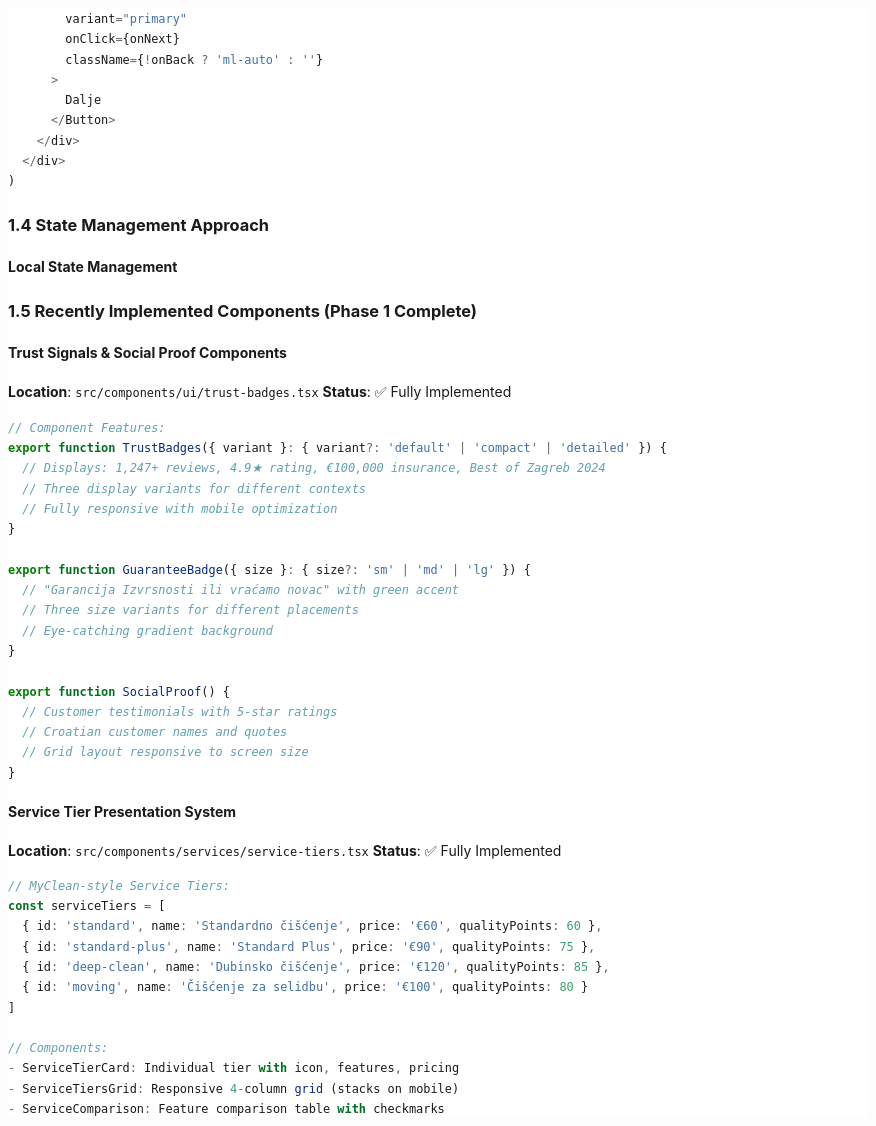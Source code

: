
 ```typescript
        variant="primary"
        onClick={onNext}
        className={!onBack ? 'ml-auto' : ''}
      >
        Dalje
      </Button>
    </div>
  </div>
)
```

### 1.4 State Management Approach

#### Local State Management

### 1.5 Recently Implemented Components (Phase 1 Complete)

#### Trust Signals & Social Proof Components
**Location**: `src/components/ui/trust-badges.tsx`
**Status**: ✅ Fully Implemented
```typescript
// Component Features:
export function TrustBadges({ variant }: { variant?: 'default' | 'compact' | 'detailed' }) {
  // Displays: 1,247+ reviews, 4.9★ rating, €100,000 insurance, Best of Zagreb 2024
  // Three display variants for different contexts
  // Fully responsive with mobile optimization
}

export function GuaranteeBadge({ size }: { size?: 'sm' | 'md' | 'lg' }) {
  // "Garancija Izvrsnosti ili vraćamo novac" with green accent
  // Three size variants for different placements
  // Eye-catching gradient background
}

export function SocialProof() {
  // Customer testimonials with 5-star ratings
  // Croatian customer names and quotes
  // Grid layout responsive to screen size
}
```

#### Service Tier Presentation System
**Location**: `src/components/services/service-tiers.tsx`
**Status**: ✅ Fully Implemented
```typescript
// MyClean-style Service Tiers:
const serviceTiers = [
  { id: 'standard', name: 'Standardno čišćenje', price: '€60', qualityPoints: 60 },
  { id: 'standard-plus', name: 'Standard Plus', price: '€90', qualityPoints: 75 },
  { id: 'deep-clean', name: 'Dubinsko čišćenje', price: '€120', qualityPoints: 85 },
  { id: 'moving', name: 'Čišćenje za selidbu', price: '€100', qualityPoints: 80 }
]

// Components:
- ServiceTierCard: Individual tier with icon, features, pricing
- ServiceTiersGrid: Responsive 4-column grid (stacks on mobile)
- ServiceComparison: Feature comparison table with checkmarks
```
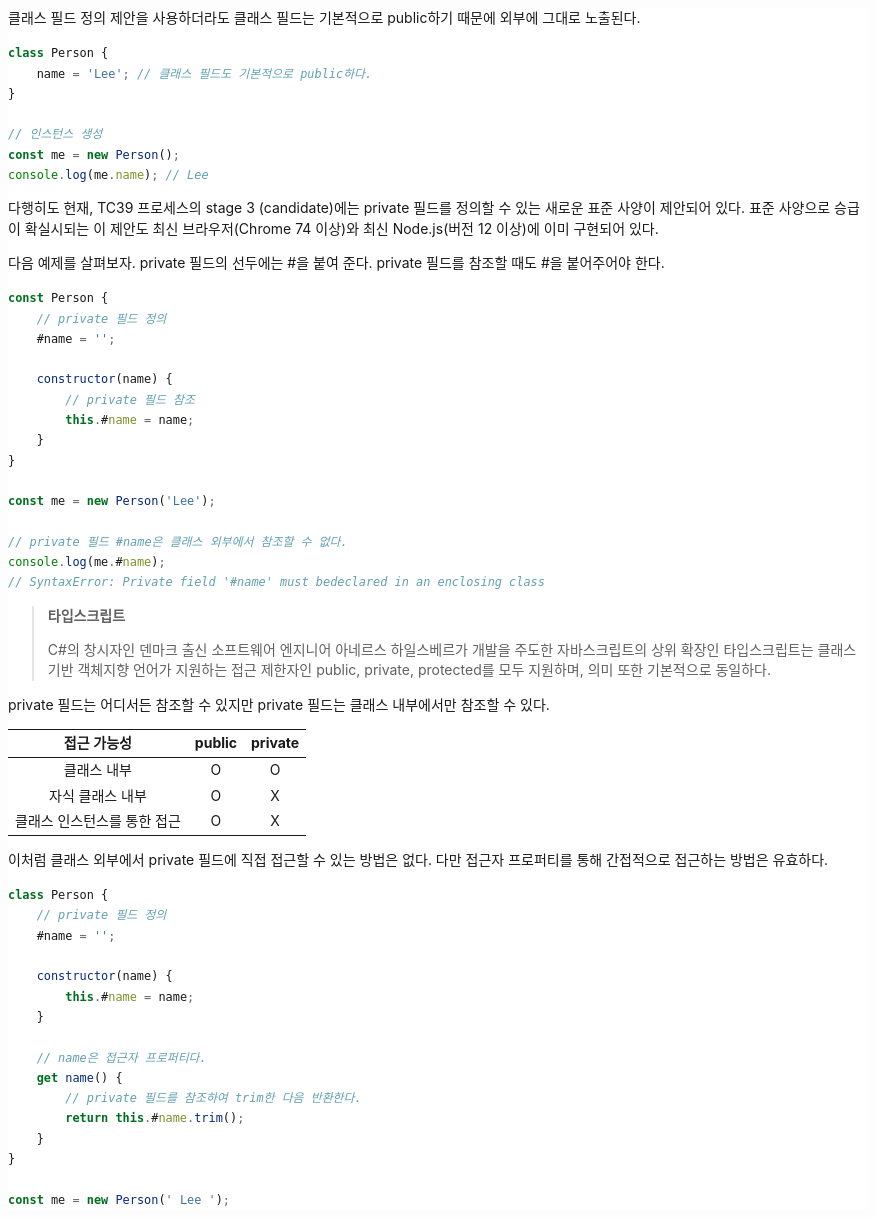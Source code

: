 클래스 필드 정의 제안을 사용하더라도 클래스 필드는 기본적으로 public하기 때문에 외부에 그대로 노출된다.

```javascript
class Person {
    name = 'Lee'; // 클래스 필드도 기본적으로 public하다.
}

// 인스턴스 생성
const me = new Person();
console.log(me.name); // Lee
```

다행히도 현재, TC39 프로세스의 stage 3 (candidate)에는 private 필드를 정의할 수 있는 새로운 표준 사양이 제안되어 있다. 표준 사양으로 승급이 확실시되는 이 제안도 최신 브라우저(Chrome 74 이상)와 최신 Node.js(버전 12 이상)에 이미 구현되어 있다.

다음 예제를 살펴보자. private 필드의 선두에는 #을 붙여 준다. private 필드를 참조할 때도 #을 붙어주어야 한다.

```javascript
const Person {
    // private 필드 정의
    #name = '';
    
    constructor(name) {
        // private 필드 참조
        this.#name = name;
    }
}

const me = new Person('Lee');

// private 필드 #name은 클래스 외부에서 참조할 수 없다.
console.log(me.#name);
// SyntaxError: Private field '#name' must bedeclared in an enclosing class
```

> **타입스크립트**
>
> C#의 창시자인 덴마크 출신 소프트웨어 엔지니어 아네르스 하일스베르가 개발을 주도한 자바스크립트의 상위 확장인 타입스크립트는 클래스 기반 객체지향 언어가 지원하는 접근 제한자인 public, private, protected를 모두 지원하며, 의미 또한 기본적으로 동일하다.

private 필드는 어디서든 참조할 수 있지만 private 필드는 클래스 내부에서만 참조할 수 있다.

|         접근 가능성         | public | private |
| :-------------------------: | :----: | :-----: |
|         클래스 내부         |   O    |    O    |
|      자식 클래스 내부       |   O    |    X    |
| 클래스 인스턴스를 통한 접근 |   O    |    X    |

이처럼 클래스 외부에서 private 필드에 직접 접근할 수 있는 방법은 없다. 다만 접근자 프로퍼티를 통해 간접적으로 접근하는 방법은 유효하다.

```javascript
class Person {
    // private 필드 정의
    #name = '';
    
    constructor(name) {
        this.#name = name;
    }
    
    // name은 접근자 프로퍼티다.
    get name() {
        // private 필드를 참조하여 trim한 다음 반환한다.
        return this.#name.trim();
    }
}

const me = new Person(' Lee ');
```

TASK REQUIREMENTS:
Copy each line from the records above that includes the string "State".

RESPONSE TO THIS EXERCISE:
### 1.4 State Management Approach
#### Local State Management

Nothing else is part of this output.